**TASK BRIEF**
Give again, word for word, every line below from the one that has "- A mechanism" through the one that has "- Automatically configured", both included, and no others.

**ENTRIES SUPPLIED**
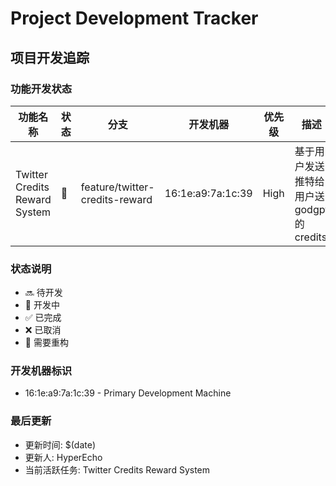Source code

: # Project Development Tracker

## 项目开发追踪

### 功能开发状态

| 功能名称 | 状态 | 分支 | 开发机器 | 优先级 | 描述 |
|---------|------|------|----------|--------|------|
| Twitter Credits Reward System | 🚧 | feature/twitter-credits-reward | 16:1e:a9:7a:1c:39 | High | 基于用户发送推特给用户送 godgpt 的 credits |

### 状态说明
- 🔜 待开发
- 🚧 开发中
- ✅ 已完成
- ❌ 已取消
- 🔄 需要重构

### 开发机器标识
- 16:1e:a9:7a:1c:39 - Primary Development Machine

### 最后更新
- 更新时间: $(date)
- 更新人: HyperEcho
- 当前活跃任务: Twitter Credits Reward System 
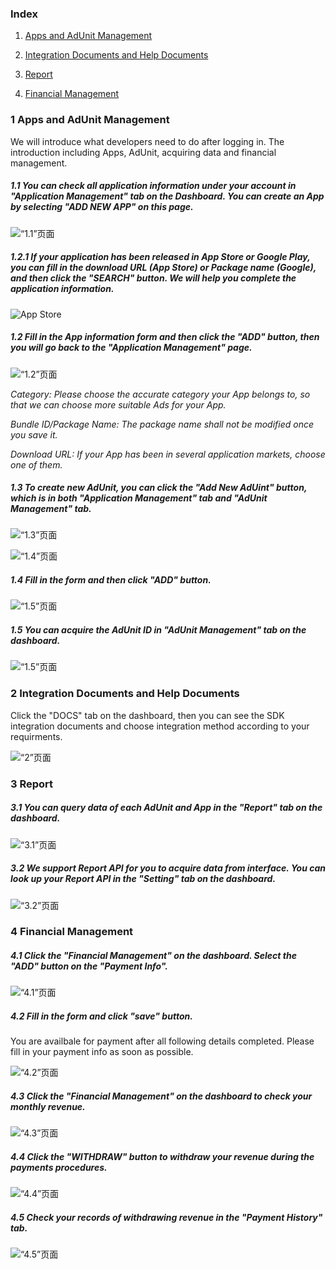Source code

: ### Index
1. [Apps and AdUnit Management](#1-apps-and-adunit-management)

2. [Integration Documents and Help Documents](#2-integration-documents-and-help-documents)

3. [Report](#3-report)

4. [Financial Management](#4-financial-management)

### 1 Apps and AdUnit Management
We will introduce what developers need to do after logging in. The introduction including Apps, AdUnit, acquiring data and financial management.

##### 1.1 You can check all application information under your account in "Application Management" tab on the Dashboard. You can create an App by selecting "ADD NEW APP" on this page.

![“1.1”页面](imgs/001.jpg)

##### 1.2.1 If your application has been released in App Store or Google Play, you can fill in the download URL (App Store) or Package name (Google), and then click the "SEARCH" button. We will help you complete the application information.

![App Store](imgs/002.jpg)

##### 1.2 Fill in the App information form and then click the "ADD" button, then you will go back to the "Application Management" page.

![“1.2”页面](imgs/003.jpg)

*Category: Please choose the accurate category your App belongs to, so that we can choose more suitable Ads for your App.*

*Bundle ID/Package Name: The package name shall not be modified once you save it.*

*Download URL: If your App has been in several application markets, choose one of them.*

##### 1.3 To create new AdUnit, you can click the "Add New AdUint" button, which is in both "Application Management" tab and "AdUnit Management" tab.

![“1.3”页面](imgs/004.jpg)

![“1.4”页面](imgs/005.jpg)

##### 1.4 Fill in the form and then click "ADD" button. 

![“1.5”页面](imgs/006.jpg)

##### 1.5 You can acquire the AdUnit ID in "AdUnit Management" tab on the dashboard.

![“1.5”页面](imgs/007.jpg)

### 2 Integration Documents and Help Documents

Click the "DOCS" tab on the dashboard, then you can see the SDK integration documents and choose integration method according to your requirments. 

![“2”页面](imgs/008.jpg)

### 3 Report

##### 3.1 You can query data of each AdUnit and App in the "Report" tab on the dashboard.

![“3.1”页面](imgs/009.jpg)

##### 3.2 We support Report API for you to acquire data from interface. You can look up your Report API in the "Setting" tab on the dashboard.

![“3.2”页面](imgs/010.jpg)

### 4 Financial Management

##### 4.1 Click the "Financial Management" on the dashboard. Select the "ADD" button on the "Payment Info".

![“4.1”页面](imgs/011.jpg)

##### 4.2 Fill in the form and click "save" button.

You are availbale for payment after all following details completed. Please fill in your payment info as soon as possible.

![“4.2”页面](imgs/012.jpg)

##### 4.3 Click the "Financial Management" on the dashboard to check your monthly revenue.

![“4.3”页面](imgs/011.jpg)

##### 4.4 Click the "WITHDRAW" button to withdraw your revenue during the payments procedures.

![“4.4”页面](imgs/013.jpg)

##### 4.5 Check your records of withdrawing revenue in the "Payment History" tab.

![“4.5”页面](imgs/011.jpg)
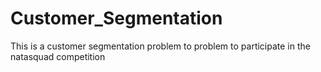 # Customer_Segmentation
 This is a customer segmentation problem to problem to participate in the natasquad competition
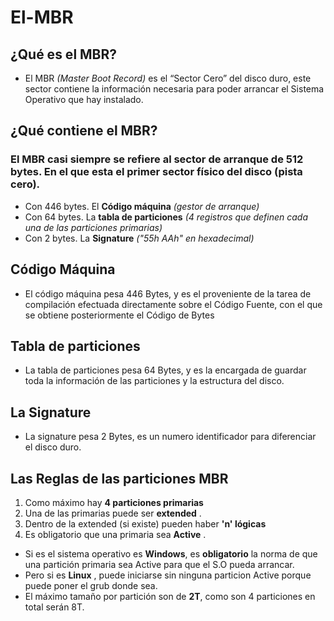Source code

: # El-MBR
## ¿Qué es el MBR?
- El MBR *(Master Boot Record)* es el “Sector Cero” del disco duro, este sector contiene la información necesaria para poder arrancar el Sistema Operativo que hay instalado. 

## ¿Qué contiene el MBR?
### El MBR casi siempre se refiere al sector de arranque de 512 bytes. En el que esta el primer sector físico del disco (pista cero).

- Con 446 bytes. El **Código máquina** *(gestor de arranque)*
- Con 64 bytes.	La **tabla de particiones** *(4 registros que definen cada una de las particiones primarias)*
- Con 2 bytes. La **Signature** *("55h AAh" en hexadecimal)*

## Código Máquina

- El código máquina pesa 446 Bytes, y es el proveniente de la tarea de compilación efectuada directamente sobre el Código Fuente, con el que se obtiene posteriormente el Código de Bytes

## Tabla de particiones

- La tabla de particiones pesa 64 Bytes, y es la encargada de guardar toda la información de las particiones y la estructura del disco.

## La Signature 

- La signature pesa 2 Bytes, es un numero identificador para diferenciar el disco duro.

## Las Reglas de las particiones MBR

1. Como máximo hay **4 particiones primarias**
2. Una de las primarias puede ser **extended** .
3. Dentro de la extended (si existe) pueden haber **'n' lógicas**
4. Es obligatorio que una primaria sea **Active** .

- Si es el sistema operativo es **Windows**, es **obligatorio** la norma de que una partición primaria sea Active para que el S.O pueda arrancar.
- Pero si es **Linux** , puede iniciarse sin ninguna particion Active porque puede poner el grub donde sea.
- El máximo tamaño por partición son de **2T**, como son 4 particiones en total serán 8T.
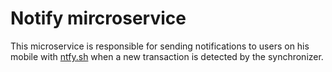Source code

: # Notify mircroservice

This microservice is responsible for sending notifications to users on his mobile with [ntfy.sh](https://ntfy.sh) when a new transaction is detected by the synchronizer.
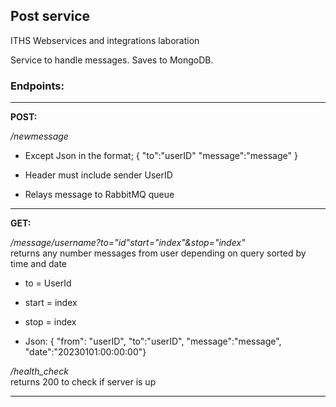 ## Post service

ITHS Webservices and integrations laboration

Service to handle messages.
Saves to MongoDB.

### Endpoints:

---
**POST:** 

*/newmessage*
- Except Json in the format; 
{
"to":"userID"
"message":"message"
}

- Header must include sender UserID
- Relays message to RabbitMQ queue

---
**GET:**

*/message/username?to="id"start="index"&stop="index"*  
returns any number messages from user depending on query sorted by time and date

- to = UserId

- start = index

- stop = index
- Json: {
"from": "userID",
"to":"userID",
"message":"message",
"date":"20230101:00:00:00"}

*/health_check*  
returns 200 to check if server is up

---
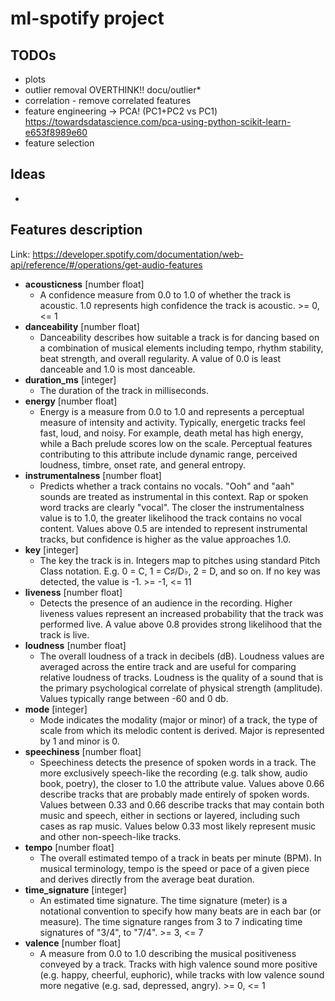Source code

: # ml-spotify project

## TODOs
- plots
- outlier removal OVERTHINK!! docu/outlier*
- correlation - remove correlated features
- feature engineering -> PCA! (PC1+PC2 vs PC1) https://towardsdatascience.com/pca-using-python-scikit-learn-e653f8989e60
- feature selection

## Ideas
- 

## Features description

Link: https://developer.spotify.com/documentation/web-api/reference/#/operations/get-audio-features

- **acousticness** [number float]
    - A confidence measure from 0.0 to 1.0 of whether the track is acoustic. 1.0 represents high confidence the track is acoustic. >= 0, <= 1
- **danceability** [number float]
    - Danceability describes how suitable a track is for dancing based on a combination of musical elements including tempo, rhythm stability, beat strength, and overall regularity. A value of 0.0 is least danceable and 1.0 is most danceable.
- **duration_ms** [integer]
    - The duration of the track in milliseconds.
- **energy** [number float]
    - Energy is a measure from 0.0 to 1.0 and represents a perceptual measure of intensity and activity. Typically, energetic tracks feel fast, loud, and noisy. For example, death metal has high energy, while a Bach prelude scores low on the scale. Perceptual features contributing to this attribute include dynamic range, perceived loudness, timbre, onset rate, and general entropy.
- **instrumentalness** [number float]
    - Predicts whether a track contains no vocals. "Ooh" and "aah" sounds are treated as instrumental in this context. Rap or spoken word tracks are clearly "vocal". The closer the instrumentalness value is to 1.0, the greater likelihood the track contains no vocal content. Values above 0.5 are intended to represent instrumental tracks, but confidence is higher as the value approaches 1.0.
- **key** [integer]
    - The key the track is in. Integers map to pitches using standard Pitch Class notation. E.g. 0 = C, 1 = C♯/D♭, 2 = D, and so on. If no key was detected, the value is -1. >= -1, <= 11
- **liveness** [number float]
    - Detects the presence of an audience in the recording. Higher liveness values represent an increased probability that the track was performed live. A value above 0.8 provides strong likelihood that the track is live.
- **loudness** [number float]
    - The overall loudness of a track in decibels (dB). Loudness values are averaged across the entire track and are useful for comparing relative loudness of tracks. Loudness is the quality of a sound that is the primary psychological correlate of physical strength (amplitude). Values typically range between -60 and 0 db.
- **mode** [integer]
    - Mode indicates the modality (major or minor) of a track, the type of scale from which its melodic content is derived. Major is represented by 1 and minor is 0.
- **speechiness** [number float]
    - Speechiness detects the presence of spoken words in a track. The more exclusively speech-like the recording (e.g. talk show, audio book, poetry), the closer to 1.0 the attribute value. Values above 0.66 describe tracks that are probably made entirely of spoken words. Values between 0.33 and 0.66 describe tracks that may contain both music and speech, either in sections or layered, including such cases as rap music. Values below 0.33 most likely represent music and other non-speech-like tracks.
- **tempo** [number float]
    - The overall estimated tempo of a track in beats per minute (BPM). In musical terminology, tempo is the speed or pace of a given piece and derives directly from the average beat duration.
- **time_signature** [integer]
    - An estimated time signature. The time signature (meter) is a notational convention to specify how many beats are in each bar (or measure). The time signature ranges from 3 to 7 indicating time signatures of "3/4", to "7/4". >= 3, <= 7
- **valence** [number float]
     - A measure from 0.0 to 1.0 describing the musical positiveness conveyed by a track. Tracks with high valence sound more positive (e.g. happy, cheerful, euphoric), while tracks with low valence sound more negative (e.g. sad, depressed, angry). >= 0, <= 1
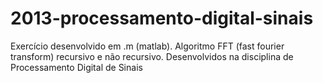 # 2013-processamento-digital-sinais
Exercício desenvolvido em .m (matlab). Algoritmo FFT (fast fourier transform) recursivo e não recursivo. Desenvolvidos na disciplina de Processamento Digital de Sinais
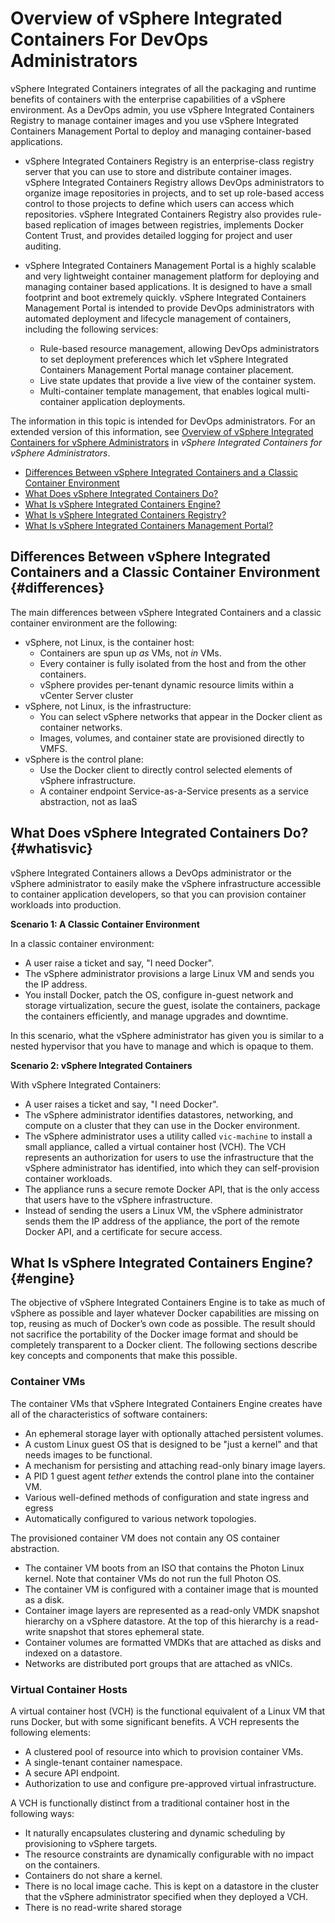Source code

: # Overview of vSphere Integrated Containers For DevOps Administrators  #

vSphere Integrated Containers integrates of all the packaging and runtime benefits of containers with the enterprise capabilities of a vSphere environment. As a DevOps admin, you use vSphere Integrated Containers Registry to manage container images and you use vSphere Integrated Containers Management Portal to deploy and managing container-based applications. 

- vSphere Integrated Containers Registry is an enterprise-class registry server that you can use to store and distribute container images. vSphere Integrated Containers Registry allows DevOps administrators to organize image repositories in projects, and to set up role-based access control to those projects to define which users can access which repositories. vSphere Integrated Containers Registry also provides rule-based replication of images between registries, implements Docker Content Trust, and provides detailed logging for project and user auditing.
- vSphere Integrated Containers Management Portal is a highly scalable and very lightweight container management platform for deploying and managing container based applications. It is designed to have a small footprint and boot extremely quickly. vSphere Integrated Containers Management Portal is intended to provide DevOps administrators with automated deployment and lifecycle management of containers, including the following services: 

   - Rule-based resource management, allowing DevOps administrators to set deployment preferences which let vSphere Integrated Containers Management Portal manage container placement.
   - Live state updates that provide a live view of the container system.
   - Multi-container template management, that enables logical multi-container application deployments.

The information in this topic is intended for DevOps administrators. For an extended version of this information, see [Overview of vSphere Integrated Containers for vSphere Administrators](../vic_vsphere_admin/introduction.md) in *vSphere Integrated Containers for vSphere Administrators*. 

- [Differences Between vSphere Integrated Containers and a Classic Container Environment](#differences)
- [What Does vSphere Integrated Containers Do?](#whatisvic)
- [What Is vSphere Integrated Containers Engine?](#engine)
- [What Is vSphere Integrated Containers Registry?](#whats_registry)
- [What Is vSphere Integrated Containers Management Portal?](#whats_portal)

## Differences Between vSphere Integrated Containers and a Classic Container Environment {#differences}

The main differences between vSphere Integrated Containers and a classic container environment are the following:

- vSphere, not Linux, is the container host:
  - Containers are spun up *as* VMs, not *in* VMs.
  - Every container is fully isolated from the host and from the other containers.
  - vSphere provides per-tenant dynamic resource limits within a vCenter Server cluster
- vSphere, not Linux, is the infrastructure:
  - You can select vSphere networks that appear in the Docker client as container networks.
  - Images, volumes, and container state are provisioned directly to VMFS.
- vSphere is the control plane:
  - Use the Docker client to directly control selected elements of vSphere infrastructure.
  - A container endpoint Service-as-a-Service presents as a service abstraction, not as IaaS

## What Does vSphere Integrated Containers Do? {#whatisvic}

vSphere Integrated Containers allows a DevOps administrator or the vSphere administrator to easily make the vSphere infrastructure accessible to container application developers, so that you can provision container workloads into production.

**Scenario 1: A Classic Container Environment**

In a classic container environment: 

- A user raise a ticket and say, "I need Docker". 
- The vSphere administrator provisions a large Linux VM and sends you the IP address.
- You install Docker, patch the OS, configure in-guest network and storage virtualization, secure the guest, isolate the containers, package the containers efficiently, and manage upgrades and downtime. 
 
In this scenario, what the vSphere administrator has given you is similar to a nested hypervisor that you have to manage and which is opaque to them.

**Scenario 2: vSphere Integrated Containers**

With vSphere Integrated Containers: 

- A user raises a ticket and say, "I need Docker". 
- The vSphere administrator identifies datastores, networking, and compute on a cluster that they can use in the Docker environment. 
- The vSphere administrator uses a utility called `vic-machine` to install a small appliance, called a virtual container host (VCH). The VCH represents an authorization for users to use the infrastructure that the vSphere administrator has identified, into which they can self-provision container workloads.
- The appliance runs a secure remote Docker API, that is the only access that users have to the vSphere infrastructure.
- Instead of sending the users a Linux VM, the vSphere administrator sends them the IP address of the appliance, the port of the remote Docker API, and a certificate for secure access.

## What Is vSphere Integrated Containers Engine? {#engine}

The objective of vSphere Integrated Containers Engine is to take as much of vSphere as possible and layer whatever Docker capabilities are missing on top, reusing as much of Docker’s own code as possible. The  result should not sacrifice the portability of the Docker image format and should be completely transparent to a Docker client. The following sections describe key concepts and components that make this possible.

### Container VMs ###

The container VMs that vSphere Integrated Containers Engine creates have all of the characteristics of software containers:

- An ephemeral storage layer with optionally attached persistent volumes.
- A custom Linux guest OS that is designed to be "just a kernel" and that needs images to be functional.
- A mechanism for persisting and attaching read-only binary image layers.
- A PID 1 guest agent *tether* extends the control plane into the container VM.
- Various well-defined methods of configuration and state ingress and egress
- Automatically configured to various network topologies.

The provisioned container VM does not contain any OS container abstraction. 

- The container VM boots from an ISO that contains the Photon Linux kernel. Note that container VMs do not run the full Photon OS.
- The container VM is configured with a container image that is mounted as a disk. 
- Container image layers are represented as a read-only VMDK snapshot hierarchy on a vSphere datastore. At the top of this hierarchy is a read-write snapshot that stores ephemeral state. 
- Container volumes are formatted VMDKs that are attached as disks and indexed on a datastore. 
- Networks are distributed port groups that are attached as vNICs.

### Virtual Container Hosts ###

A virtual container host (VCH) is the functional equivalent of a Linux VM that runs Docker, but with some significant benefits. A VCH represents the following elements:
- A clustered pool of resource into which to provision container VMs.
- A single-tenant container namespace.
- A secure API endpoint. 
- Authorization to use and configure pre-approved virtual infrastructure.

A VCH is functionally distinct from a traditional container host in the following ways:

- It naturally encapsulates clustering and dynamic scheduling by provisioning to vSphere targets.
- The resource constraints are dynamically configurable with no impact on the containers.
- Containers do not share a kernel.
- There is no local image cache. This is kept on a datastore in the cluster that the vSphere administrator specified when they deployed a VCH.
- There is no read-write shared storage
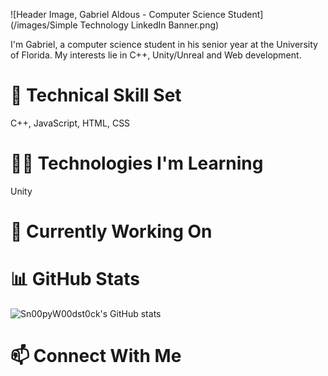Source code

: ![Header Image, Gabriel Aldous - Computer Science Student](/images/Simple Technology LinkedIn Banner.png)

I'm Gabriel, a computer science student in his senior year at the University of Florida. 
My interests lie in C++, Unity/Unreal and Web development.

# 🎯 Technical Skill Set

C++, JavaScript, HTML, CSS

# 👨‍💻 Technologies I'm Learning

Unity

# 🔧 Currently Working On

# 📊 GitHub Stats

![Sn00pyW00dst0ck's GitHub stats](https://github-readme-stats.vercel.app/api?username=Sn00pyW00dst0ck&theme=algolia&show_icons=true)

# 📫 Connect With Me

**RESPONSE TO THE EXERCISE**
- A mechanism for persisting and attaching read-only binary image layers.
- A PID 1 guest agent *tether* extends the control plane into the container VM.
- Various well-defined methods of configuration and state ingress and egress
- Automatically configured to various network topologies.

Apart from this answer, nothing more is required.